Players eyeing unlicensed spectrum to unleash broadband WiMAX for consumers

— Photo: Anand Parthasarathy

Betting on broadband: Alcatel-Lucent engineer G.P.Singh points to the plug-in device that allows laptops to harness the broadband speeds of the nearest WiMax network. The technology was showcased at the Convergence India exhibition in Delhi on Friday.

New Delhi: WiFi — that’s for the aam janatha. WiMAX is affordable mostly to well-heeled — mostly corporate — customers. That was how things seemed to be, till now. But IT’s all changing fast.
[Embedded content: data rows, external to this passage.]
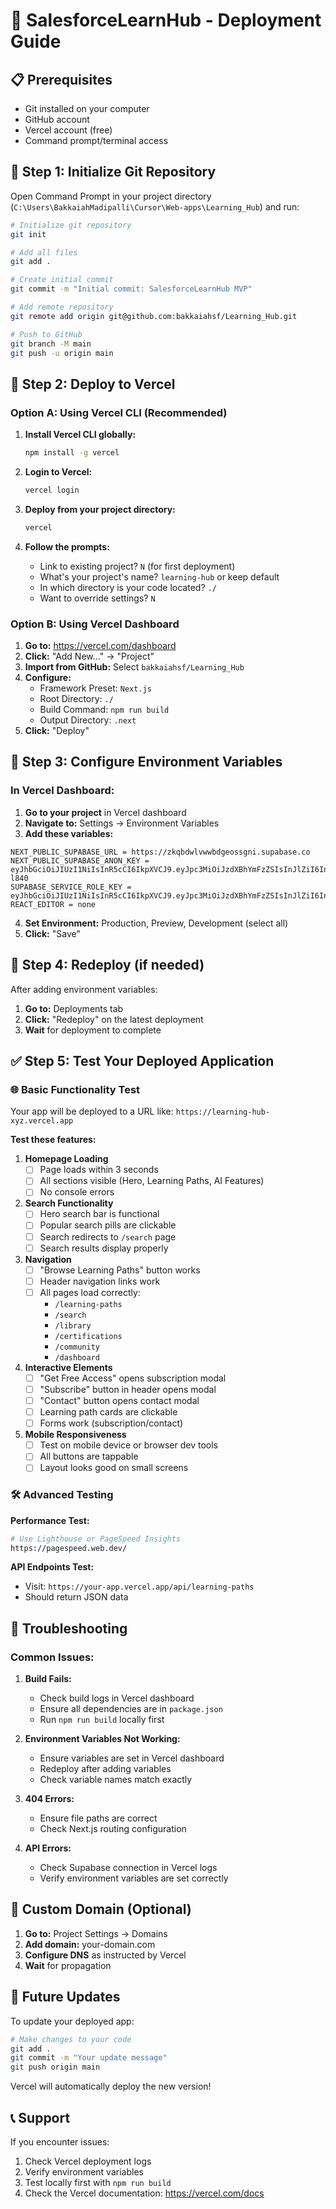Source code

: # 🚀 SalesforceLearnHub - Deployment Guide

## 📋 Prerequisites

- Git installed on your computer
- GitHub account
- Vercel account (free)
- Command prompt/terminal access

## 🔧 Step 1: Initialize Git Repository

Open Command Prompt in your project directory (`C:\Users\BakkaiahMadipalli\Cursor\Web-apps\Learning_Hub`) and run:

```bash
# Initialize git repository
git init

# Add all files
git add .

# Create initial commit
git commit -m "Initial commit: SalesforceLearnHub MVP"

# Add remote repository
git remote add origin git@github.com:bakkaiahsf/Learning_Hub.git

# Push to GitHub
git branch -M main
git push -u origin main
```

## 🔗 Step 2: Deploy to Vercel

### Option A: Using Vercel CLI (Recommended)

1. **Install Vercel CLI globally:**
   ```bash
   npm install -g vercel
   ```

2. **Login to Vercel:**
   ```bash
   vercel login
   ```

3. **Deploy from your project directory:**
   ```bash
   vercel
   ```

4. **Follow the prompts:**
   - Link to existing project? `N` (for first deployment)
   - What's your project's name? `learning-hub` or keep default
   - In which directory is your code located? `./`
   - Want to override settings? `N`

### Option B: Using Vercel Dashboard

1. **Go to:** https://vercel.com/dashboard
2. **Click:** "Add New..." → "Project"
3. **Import from GitHub:** Select `bakkaiahsf/Learning_Hub`
4. **Configure:**
   - Framework Preset: `Next.js`
   - Root Directory: `./`
   - Build Command: `npm run build`
   - Output Directory: `.next`
5. **Click:** "Deploy"

## 🔑 Step 3: Configure Environment Variables

### In Vercel Dashboard:

1. **Go to your project** in Vercel dashboard
2. **Navigate to:** Settings → Environment Variables
3. **Add these variables:**

```
NEXT_PUBLIC_SUPABASE_URL = https://zkqbdwlvwwbdgeossgni.supabase.co
NEXT_PUBLIC_SUPABASE_ANON_KEY = eyJhbGciOiJIUzI1NiIsInR5cCI6IkpXVCJ9.eyJpc3MiOiJzdXBhYmFzZSIsInJlZiI6InprcWJkd2x2d3diZGdlb3NzZ25pIiwicm9sZSI6ImFub24iLCJpYXQiOjE3NTM1NDI0OTYsImV4cCI6MjA2OTExODQ5Nn0.cTvFROv4foFFvfZhAhKpzh8cvcvEqUEFhCMMPl-l840
SUPABASE_SERVICE_ROLE_KEY = eyJhbGciOiJIUzI1NiIsInR5cCI6IkpXVCJ9.eyJpc3MiOiJzdXBhYmFzZSIsInJlZiI6InprcWJkd2x2d3diZGdlb3NzZ25pIiwicm9sZSI6InNlcnZpY2Vfcm9sZSIsImlhdCI6MTc1MzU0MjQ5NiwiZXhwIjoyMDY5MTE4NDk2fQ.SvzRii9QwmJ8ZZ3kXnwJqTOknBeM4_VKNbVmGudJ8JU
REACT_EDITOR = none
```

4. **Set Environment:** Production, Preview, Development (select all)
5. **Click:** "Save"

## 🔄 Step 4: Redeploy (if needed)

After adding environment variables:

1. **Go to:** Deployments tab
2. **Click:** "Redeploy" on the latest deployment
3. **Wait** for deployment to complete

## ✅ Step 5: Test Your Deployed Application

### 🌐 Basic Functionality Test

Your app will be deployed to a URL like: `https://learning-hub-xyz.vercel.app`

**Test these features:**

1. **Homepage Loading**
   - [ ] Page loads within 3 seconds
   - [ ] All sections visible (Hero, Learning Paths, AI Features)
   - [ ] No console errors

2. **Search Functionality**
   - [ ] Hero search bar is functional
   - [ ] Popular search pills are clickable
   - [ ] Search redirects to `/search` page
   - [ ] Search results display properly

3. **Navigation**
   - [ ] "Browse Learning Paths" button works
   - [ ] Header navigation links work
   - [ ] All pages load correctly:
     - `/learning-paths`
     - `/search`
     - `/library`
     - `/certifications`
     - `/community`
     - `/dashboard`

4. **Interactive Elements**
   - [ ] "Get Free Access" opens subscription modal
   - [ ] "Subscribe" button in header opens modal
   - [ ] "Contact" button opens contact modal
   - [ ] Learning path cards are clickable
   - [ ] Forms work (subscription/contact)

5. **Mobile Responsiveness**
   - [ ] Test on mobile device or browser dev tools
   - [ ] All buttons are tappable
   - [ ] Layout looks good on small screens

### 🛠️ Advanced Testing

**Performance Test:**
```bash
# Use Lighthouse or PageSpeed Insights
https://pagespeed.web.dev/
```

**API Endpoints Test:**
- Visit: `https://your-app.vercel.app/api/learning-paths`
- Should return JSON data

## 🔧 Troubleshooting

### Common Issues:

1. **Build Fails:**
   - Check build logs in Vercel dashboard
   - Ensure all dependencies are in `package.json`
   - Run `npm run build` locally first

2. **Environment Variables Not Working:**
   - Ensure variables are set in Vercel dashboard
   - Redeploy after adding variables
   - Check variable names match exactly

3. **404 Errors:**
   - Ensure file paths are correct
   - Check Next.js routing configuration

4. **API Errors:**
   - Check Supabase connection in Vercel logs
   - Verify environment variables are set correctly

## 📱 Custom Domain (Optional)

1. **Go to:** Project Settings → Domains
2. **Add domain:** your-domain.com
3. **Configure DNS** as instructed by Vercel
4. **Wait** for propagation

## 🔄 Future Updates

To update your deployed app:

```bash
# Make changes to your code
git add .
git commit -m "Your update message"
git push origin main
```

Vercel will automatically deploy the new version!

## 📞 Support

If you encounter issues:
1. Check Vercel deployment logs
2. Verify environment variables
3. Test locally first with `npm run build`
4. Check the Vercel documentation: https://vercel.com/docs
If there was one message wafting down the cool halls of Delhi’s Pragati Maidan for the three days of the Convergence India show last week, it was this: the superior broadband speeds of WiMAX and third generation (3G) mobile phone services may soon become affordable to lay users — and a clutch of technologies on display showed how this was going to happen.

Zippy speeds

Crowds gathered at the Alcatel-Lucent stand to experience the zippy speeds of WiMAX — allowing them to stream smooth video footage, browse the Internet, carry on a video phone conversation with someone on another continent — all at the same time, around five million bits per second.

Making it happen was a matchbox-sized plug-in card that fitted into what is called the PCMCIA slot of a laptop computer.

It was visible proof that superior WiMAX speeds could be experienced today on any laptop with hardware not much different from the wireless data cards now offered by all leading Indian mobile providers.

In the unspoken competition between WiMax and 3G, as competing technologies for the title of “Broadband Badshah,” companies like Alcatel do not take sides: “We are technology neutral,” says its India president Vivek Mohan, “Our job is to help telecom providers migrate their services to broadband, taking whatever route they choose.”

‘Stealthy entry’

Which is good for the rest of us because while 3G mobile depends on untethering by government through licences for a few fixed bands, WiMAX seems set to stage a ‘stealthy’ entry into and around the 5 MHz band, using ‘unlicensed’ bands, just as WiFi operates today.

If enough manufacturers are smart enough to make it happen in this tiny ‘free’ space of the spectrum, lay users who today need no one’s permission to operate a WiFi home network can look forward to an equally free WiMAX network that could be 10 times faster than WiFi as we now experience it and reach 400 times further.

Aperto and Airspan were wooing service providers at the Convergence India event, with hardware-software combos that allowed them to create such licence-exempt WiMAX “clouds.”

Let’s hope that the garam hawa of WiMAX blows one of these clouds down our way — and soon!